— ASSIGNMENT —
A faithful transcription of all the data is required.
[DATA LISTING Boundary: Start]
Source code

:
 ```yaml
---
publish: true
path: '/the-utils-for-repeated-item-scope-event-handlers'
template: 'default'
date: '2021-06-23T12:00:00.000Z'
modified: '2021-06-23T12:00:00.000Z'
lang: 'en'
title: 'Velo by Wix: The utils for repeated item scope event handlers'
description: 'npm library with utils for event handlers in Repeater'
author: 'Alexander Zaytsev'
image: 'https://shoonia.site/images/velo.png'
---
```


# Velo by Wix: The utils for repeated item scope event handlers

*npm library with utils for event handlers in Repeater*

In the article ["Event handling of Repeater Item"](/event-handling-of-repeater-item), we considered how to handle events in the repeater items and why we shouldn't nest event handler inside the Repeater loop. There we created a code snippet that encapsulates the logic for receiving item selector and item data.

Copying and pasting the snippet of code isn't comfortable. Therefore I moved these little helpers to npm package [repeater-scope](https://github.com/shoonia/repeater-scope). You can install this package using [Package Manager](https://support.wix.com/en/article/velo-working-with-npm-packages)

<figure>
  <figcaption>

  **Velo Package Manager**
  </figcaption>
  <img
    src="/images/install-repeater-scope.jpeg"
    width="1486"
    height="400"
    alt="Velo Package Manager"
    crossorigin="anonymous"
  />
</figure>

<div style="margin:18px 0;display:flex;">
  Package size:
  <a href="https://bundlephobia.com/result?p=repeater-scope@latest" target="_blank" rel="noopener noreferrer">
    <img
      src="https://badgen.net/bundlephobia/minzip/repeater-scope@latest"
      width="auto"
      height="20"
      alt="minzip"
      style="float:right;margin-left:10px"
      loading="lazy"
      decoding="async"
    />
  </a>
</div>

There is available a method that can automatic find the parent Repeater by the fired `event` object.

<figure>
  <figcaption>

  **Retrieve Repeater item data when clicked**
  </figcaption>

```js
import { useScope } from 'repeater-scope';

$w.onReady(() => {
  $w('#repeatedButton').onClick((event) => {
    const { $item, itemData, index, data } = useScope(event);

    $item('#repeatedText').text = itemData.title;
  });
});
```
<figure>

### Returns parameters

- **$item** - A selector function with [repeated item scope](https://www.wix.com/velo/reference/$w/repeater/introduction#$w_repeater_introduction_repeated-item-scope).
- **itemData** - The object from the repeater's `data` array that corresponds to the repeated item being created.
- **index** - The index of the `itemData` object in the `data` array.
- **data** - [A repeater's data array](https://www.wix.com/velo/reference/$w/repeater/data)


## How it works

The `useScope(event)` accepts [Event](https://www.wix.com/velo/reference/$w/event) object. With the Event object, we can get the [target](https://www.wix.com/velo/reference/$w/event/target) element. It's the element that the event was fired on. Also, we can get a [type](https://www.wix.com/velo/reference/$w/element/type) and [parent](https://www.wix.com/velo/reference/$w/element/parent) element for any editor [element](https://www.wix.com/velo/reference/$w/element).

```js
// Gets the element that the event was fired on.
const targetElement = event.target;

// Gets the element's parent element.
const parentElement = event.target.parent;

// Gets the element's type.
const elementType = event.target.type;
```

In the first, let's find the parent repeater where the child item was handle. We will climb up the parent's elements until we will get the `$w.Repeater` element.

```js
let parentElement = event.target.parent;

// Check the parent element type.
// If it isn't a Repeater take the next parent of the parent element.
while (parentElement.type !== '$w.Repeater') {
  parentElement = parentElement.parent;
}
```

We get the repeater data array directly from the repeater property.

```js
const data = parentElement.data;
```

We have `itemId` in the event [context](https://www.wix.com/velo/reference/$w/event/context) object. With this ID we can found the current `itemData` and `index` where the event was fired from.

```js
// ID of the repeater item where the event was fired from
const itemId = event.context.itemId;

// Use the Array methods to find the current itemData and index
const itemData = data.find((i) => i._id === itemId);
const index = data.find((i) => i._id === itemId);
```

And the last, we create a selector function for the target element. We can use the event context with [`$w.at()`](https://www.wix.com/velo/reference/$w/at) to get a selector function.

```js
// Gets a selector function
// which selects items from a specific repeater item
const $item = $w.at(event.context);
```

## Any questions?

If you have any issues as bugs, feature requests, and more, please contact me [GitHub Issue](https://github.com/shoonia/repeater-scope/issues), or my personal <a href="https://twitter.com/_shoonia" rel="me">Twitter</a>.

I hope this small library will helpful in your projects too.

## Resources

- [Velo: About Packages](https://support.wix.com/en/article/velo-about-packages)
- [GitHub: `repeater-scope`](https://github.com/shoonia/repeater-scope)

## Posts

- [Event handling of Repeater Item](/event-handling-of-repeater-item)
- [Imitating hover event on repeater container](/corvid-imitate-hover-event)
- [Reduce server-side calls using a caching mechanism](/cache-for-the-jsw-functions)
[DATA LISTING Boundary: End]
— ANSWER TO THE PROBLEM —
Source code

:
 ```yaml
---
publish: true
path: '/the-utils-for-repeated-item-scope-event-handlers'
template: 'default'
date: '2021-06-23T12:00:00.000Z'
modified: '2021-06-23T12:00:00.000Z'
lang: 'en'
title: 'Velo by Wix: The utils for repeated item scope event handlers'
description: 'npm library with utils for event handlers in Repeater'
author: 'Alexander Zaytsev'
image: 'https://shoonia.site/images/velo.png'
---
```


# Velo by Wix: The utils for repeated item scope event handlers

*npm library with utils for event handlers in Repeater*

In the article ["Event handling of Repeater Item"](/event-handling-of-repeater-item), we considered how to handle events in the repeater items and why we shouldn't nest event handler inside the Repeater loop. There we created a code snippet that encapsulates the logic for receiving item selector and item data.

Copying and pasting the snippet of code isn't comfortable. Therefore I moved these little helpers to npm package [repeater-scope](https://github.com/shoonia/repeater-scope). You can install this package using [Package Manager](https://support.wix.com/en/article/velo-working-with-npm-packages)

<figure>
  <figcaption>

  **Velo Package Manager**
  </figcaption>
  <img
    src="/images/install-repeater-scope.jpeg"
    width="1486"
    height="400"
    alt="Velo Package Manager"
    crossorigin="anonymous"
  />
</figure>

<div style="margin:18px 0;display:flex;">
  Package size:
  <a href="https://bundlephobia.com/result?p=repeater-scope@latest" target="_blank" rel="noopener noreferrer">
    <img
      src="https://badgen.net/bundlephobia/minzip/repeater-scope@latest"
      width="auto"
      height="20"
      alt="minzip"
      style="float:right;margin-left:10px"
      loading="lazy"
      decoding="async"
    />
  </a>
</div>

There is available a method that can automatic find the parent Repeater by the fired `event` object.

<figure>
  <figcaption>

  **Retrieve Repeater item data when clicked**
  </figcaption>

```js
import { useScope } from 'repeater-scope';

$w.onReady(() => {
  $w('#repeatedButton').onClick((event) => {
    const { $item, itemData, index, data } = useScope(event);

    $item('#repeatedText').text = itemData.title;
  });
});
```
<figure>

### Returns parameters

- **$item** - A selector function with [repeated item scope](https://www.wix.com/velo/reference/$w/repeater/introduction#$w_repeater_introduction_repeated-item-scope).
- **itemData** - The object from the repeater's `data` array that corresponds to the repeated item being created.
- **index** - The index of the `itemData` object in the `data` array.
- **data** - [A repeater's data array](https://www.wix.com/velo/reference/$w/repeater/data)


## How it works

The `useScope(event)` accepts [Event](https://www.wix.com/velo/reference/$w/event) object. With the Event object, we can get the [target](https://www.wix.com/velo/reference/$w/event/target) element. It's the element that the event was fired on. Also, we can get a [type](https://www.wix.com/velo/reference/$w/element/type) and [parent](https://www.wix.com/velo/reference/$w/element/parent) element for any editor [element](https://www.wix.com/velo/reference/$w/element).

```js
// Gets the element that the event was fired on.
const targetElement = event.target;

// Gets the element's parent element.
const parentElement = event.target.parent;

// Gets the element's type.
const elementType = event.target.type;
```

In the first, let's find the parent repeater where the child item was handle. We will climb up the parent's elements until we will get the `$w.Repeater` element.

```js
let parentElement = event.target.parent;

// Check the parent element type.
// If it isn't a Repeater take the next parent of the parent element.
while (parentElement.type !== '$w.Repeater') {
  parentElement = parentElement.parent;
}
```

We get the repeater data array directly from the repeater property.

```js
const data = parentElement.data;
```

We have `itemId` in the event [context](https://www.wix.com/velo/reference/$w/event/context) object. With this ID we can found the current `itemData` and `index` where the event was fired from.

```js
// ID of the repeater item where the event was fired from
const itemId = event.context.itemId;

// Use the Array methods to find the current itemData and index
const itemData = data.find((i) => i._id === itemId);
const index = data.find((i) => i._id === itemId);
```

And the last, we create a selector function for the target element. We can use the event context with [`$w.at()`](https://www.wix.com/velo/reference/$w/at) to get a selector function.

```js
// Gets a selector function
// which selects items from a specific repeater item
const $item = $w.at(event.context);
```

## Any questions?

If you have any issues as bugs, feature requests, and more, please contact me [GitHub Issue](https://github.com/shoonia/repeater-scope/issues), or my personal <a href="https://twitter.com/_shoonia" rel="me">Twitter</a>.

I hope this small library will helpful in your projects too.

## Resources

- [Velo: About Packages](https://support.wix.com/en/article/velo-about-packages)
- [GitHub: `repeater-scope`](https://github.com/shoonia/repeater-scope)

## Posts

- [Event handling of Repeater Item](/event-handling-of-repeater-item)
- [Imitating hover event on repeater container](/corvid-imitate-hover-event)
- [Reduce server-side calls using a caching mechanism](/cache-for-the-jsw-functions)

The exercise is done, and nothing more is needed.